The China Food and Drug Administration (CFDA) has announced that beginning June 2014, the country will remove its mandatory animal-testing requirements for domestically manufactured cosmetic products. Under the new rule, manufacturers of "non-special use cosmetics" such as shampoo or perfume, will no longer be required to provide samples of new products to the government for animal testing.
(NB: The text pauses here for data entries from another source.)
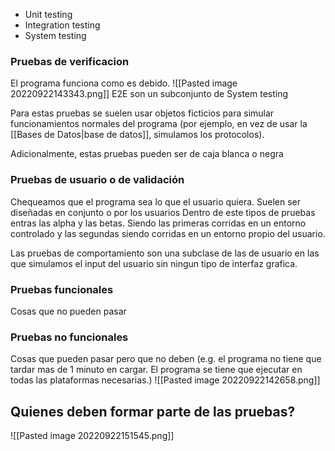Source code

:- Unit testing
- Integration testing
- System testing

### Pruebas de verificacion
El programa funciona como es debido. 
![[Pasted image 20220922143343.png]]
E2E son un subconjunto de System testing

Para estas pruebas se suelen usar objetos ficticios para simular funcionamientos normales del programa (por ejemplo, en vez de usar la [[Bases de Datos|base de datos]], simulamos los protocolos).

Adicionalmente, estas pruebas pueden ser de caja blanca o negra

### Pruebas de usuario o de validación
Chequeamos que el programa sea lo que el usuario quiera.
Suelen ser diseñadas en conjunto o por los usuarios
Dentro de este tipos de pruebas entras las alpha y las betas. Siendo las primeras corridas en un entorno controlado y las segundas siendo corridas en un entorno propio del usuario.

Las pruebas de comportamiento son una subclase de las de usuario en las que simulamos el input del usuario sin ningun tipo de interfaz grafica.
### Pruebas funcionales
Cosas que no pueden pasar

### Pruebas  no funcionales
Cosas que pueden pasar pero que no deben (e.g. el programa no tiene que tardar mas de 1 minuto en cargar. El programa se tiene que ejecutar en todas las plataformas necesarias.)
![[Pasted image 20220922142658.png]]


## Quienes deben formar parte de las pruebas?
![[Pasted image 20220922151545.png]]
Instead, they will be allowed to conduct their own product risk assessments using ingredient safety data and the results of non-animal test methods, provided the test methods are deemed scientifically valid by the European Union (EU).
Calling China’s decision the beginning of what it hopes to be a "paradigm shift towards 21st-century science without animals," the Humane Society Inter national (HSI), which has long campaigned to end cosmetics animal testing in China, said that the action "marks a major milestone in our campaign and could constitute a significant watershed moment in our global effort to end cosmetics animal testing worldwide." HSI estimates that as many as 300,000 rabbits, mice and other animals are subject to cosmetics chemical testing in China each year.
Initially the new rules will apply only to cosmetics manufactured in China. CFDA has reportedly stated however, that the new system may be expanded to include imported products and certain "special use" cosmetics. HSI plans to continue to work with Chinese officials toward a complete ban on cosmetics animal testing and in the meantime, will collaborate with its cruelty-free corporate partners to assess the new system when it is implemented next year. See Humane Society International News Release, November 7, 2013; Reuters.com, November 13, 2013.